Le président Ricardo Martinelli (2009-2014) est resté sourd à cette
problématique. Son successeur, Juan Carlos Varela, qui a pris ses
fonctions en juillet 2014, en avait fait une promesse de campagne, qu’il
a tenue.
Les gratte-ciel extravagants qui donnent au Panama des allures de
Dubaï des Caraïbes ne témoignent pas précisément d’une option vers le
développement durable. La ministre en convient : « Depuis 1997,
l’ambiance politique n’était pas propice, car l’orientation vers moins
d’Etat privilégiait des petites structures autonomes comme l’ANAM.
Maintenant, nous pourrons faire entendre notre voix au sein du
gouvernement. » Le ministère se trouve à Albrook, un de ces quartiers de Panama qui appartenaient à la « Canal Zone »
des Américains.
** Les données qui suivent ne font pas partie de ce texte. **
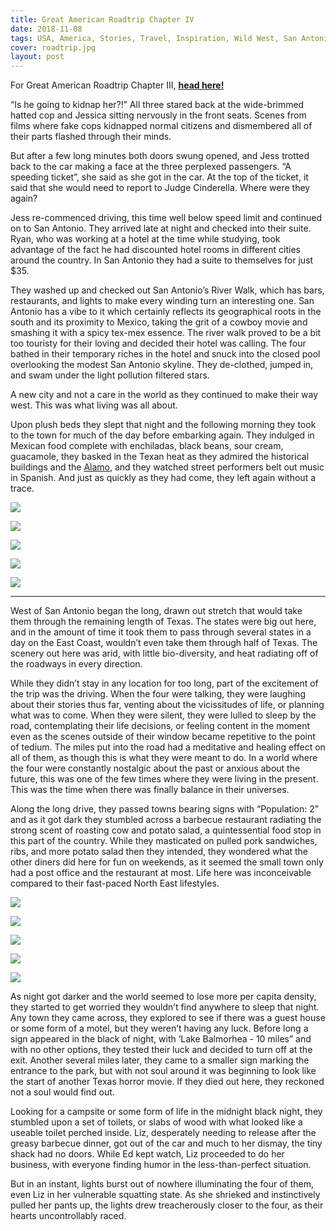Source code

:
 ```yaml
---
title: Great American Roadtrip Chapter IV
date: 2018-11-08
tags: USA, America, Stories, Travel, Inspiration, Wild West, San Antonio, Texas, Roadtrip, Rural
cover: roadtrip.jpg
layout: post
---
```


For Great American Roadtrip Chapter III, <b>[head here!](https://www.thehopelessroamantic.com/2018/10/22/great-american-roadtrip-chapter-3/)</b>

<span class="first-letter">“I</span>s he going to kidnap her?!” All three stared back at the wide-brimmed hatted cop and Jessica sitting nervously in the front seats. Scenes from films where fake cops kidnapped normal citizens and dismembered all of their parts flashed through their minds.

But after a few long minutes both doors swung opened, and Jess trotted back to the car making a face at the three perplexed passengers. “A speeding ticket”, she said as she got in the car. At the top of the ticket, it said that she would need to report to Judge Cinderella. Where were they again?

Jess re-commenced driving, this time well below speed limit and continued on to San Antonio. They arrived late at night and checked into their suite. Ryan, who was working at a hotel at the time while studying, took advantage of the fact he had discounted hotel rooms in different cities around the country. In San Antonio they had a suite to themselves for just $35.

They washed up and checked out San Antonio’s River Walk, which has bars, restaurants, and lights to make every winding turn an interesting one. San Antonio has a vibe to it which certainly reflects its geographical roots in the south and its proximity to Mexico, taking the grit of a cowboy movie and smashing it with a spicy tex-mex essence. The river walk proved to  be a bit too touristy for their loving and decided their hotel was calling. The four bathed in their temporary riches in the hotel and snuck into the closed pool overlooking the modest San Antonio skyline. They de-clothed, jumped in, and swam under the light pollution filtered stars.

A new city and not a care in the world as they continued to make their way west. This was what living was all about.

Upon plush beds they slept that night and the following morning they took to the town for much of the day before embarking again. They indulged in Mexican food complete with enchiladas, black beans, sour cream, guacamole, they basked in the Texan heat as they admired the historical buildings and the [Alamo](http://www.thealamo.org/), and they watched street performers belt out music in Spanish. And just as quickly as they had come, they left again without a trace.

![](https://res.cloudinary.com/dofuzeof4/image/upload/v1541719707/The%20Hopeless%20Roamantic/USA/roadtrip-chapter-4/san-antonio-1.jpg)

![](https://res.cloudinary.com/dofuzeof4/image/upload/v1541719707/The%20Hopeless%20Roamantic/USA/roadtrip-chapter-4/san-antonio-4.jpg)

![](https://res.cloudinary.com/dofuzeof4/image/upload/v1541719707/The%20Hopeless%20Roamantic/USA/roadtrip-chapter-4/san-antonio-3.jpg)

![](https://res.cloudinary.com/dofuzeof4/image/upload/v1541719707/The%20Hopeless%20Roamantic/USA/roadtrip-chapter-4/san-antonio-2.jpg)

![](https://res.cloudinary.com/dofuzeof4/image/upload/v1541719707/The%20Hopeless%20Roamantic/USA/roadtrip-chapter-4/san-antonio-5.jpg)


<hr>

West of San Antonio began the long, drawn out stretch that would take them through the remaining length of Texas. The states were big out here, and in the amount of time it took them to pass through several states in a day on the East Coast, wouldn’t even take them through half of Texas. The scenery out here was arid, with little bio-diversity, and heat radiating off of the roadways in every direction.

While they didn’t stay in any location for too long, part of the excitement of the trip was the driving. When the four were talking, they were laughing about their stories thus far, venting about the vicissitudes of life, or planning what was to come. When they were silent, they were lulled to sleep by the road, contemplating their life decisions, or feeling content in the moment even as the scenes outside of their window became repetitive to the point of tedium. The miles put into the road had a meditative and healing effect on all of them, as though this is what they were meant to do. In a world where the four were constantly nostalgic about the past or anxious about the future, this was one of the few times where they were living in the present. This was the time when there was finally balance in their universes.

Along the long drive, they passed towns bearing signs with “Population: 2” and as it got dark they stumbled across a barbecue restaurant radiating the strong scent of roasting cow and potato salad, a quintessential food stop in this part of the country. While they masticated on pulled pork sandwiches, ribs, and more potato salad then they intended, they wondered what the other diners did here for fun on weekends, as it seemed the small town only had a post office and the restaurant at most. Life here was inconceivable compared to their fast-paced North East lifestyles.

![](https://res.cloudinary.com/dofuzeof4/image/upload/v1541719707/The%20Hopeless%20Roamantic/USA/roadtrip-chapter-4/open-road.jpg)

![](https://res.cloudinary.com/dofuzeof4/image/upload/v1541719707/The%20Hopeless%20Roamantic/USA/roadtrip-chapter-4/open-road-2.jpg)

![](https://res.cloudinary.com/dofuzeof4/image/upload/v1541719707/The%20Hopeless%20Roamantic/USA/roadtrip-chapter-4/open-road-3.jpg)

![](https://res.cloudinary.com/dofuzeof4/image/upload/v1541719707/The%20Hopeless%20Roamantic/USA/roadtrip-chapter-4/open-road-6.jpg)

![](https://res.cloudinary.com/dofuzeof4/image/upload/v1541719707/The%20Hopeless%20Roamantic/USA/roadtrip-chapter-4/open-road-7.jpg)

As night got darker and the world seemed to lose more per capita density, they started to get worried they wouldn’t find anywhere to sleep that night. Any town they came across, they explored to see if there was a guest house or some form of a motel, but they weren’t having any luck. Before long a sign appeared in the black of night, with ‘Lake Balmorhea - 10 miles” and with no other options, they tested their luck and decided to turn off at the exit. Another several miles later, they came to a smaller sign marking the entrance to the park, but with not soul around it was beginning to look like the start of another Texas horror movie. If they died out here, they reckoned not a soul would find out.

Looking for a campsite or some form of life in the midnight black night, they stumbled upon a set of toilets, or slabs of wood with what looked like a useable toilet perched inside. Liz, desperately needing to release after the greasy barbecue dinner, got out of the car and much to her dismay, the tiny shack had no doors. While Ed kept watch, Liz proceeded to do her business, with everyone finding humor in the less-than-perfect situation.

But in an instant, lights burst out of nowhere illuminating the four of them, even Liz in her vulnerable squatting state. As she shrieked and instinctively pulled her pants up, the lights drew treacherously closer to the four, as their hearts uncontrollably raced.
Tout autour de la voie interocéanique on trouve des
bâtiments identiques et alignés, comme dans une caserne, rappelant que
les Etats-Unis avaient installé leur principale base militaire régionale
à proximité du canal de Panama.
« Pour les Panaméens qui travaillent dans les banques ou les services, l’environnement n’est pas une évidence de tous les jours, admet Mirei Endara. Toutefois,
la sécheresse et le manque d’eau, les incendies et les inondations font
les manchettes. A nous de faire le lien entre ces événements et une
vision à long terme. Même la capitale a des problèmes de tout-à-l’égout
et de traitement des ordures. Ricardo Martinelli a consacré 800 millions
de dollars [740 millions d'euros] au goudronnage d’un tronçon du bord de mer : avec cette somme, on aurait pu régler la pénurie d’eau. »
Le barrage de Barro Blanco contesté
L’ancien président s’est enfui aux Etats-Unis pour échapper à la
justice, qui enquête sur les malversations de son gouvernement et a déjà
placé en détention plusieurs de ses plus proches collaborateurs.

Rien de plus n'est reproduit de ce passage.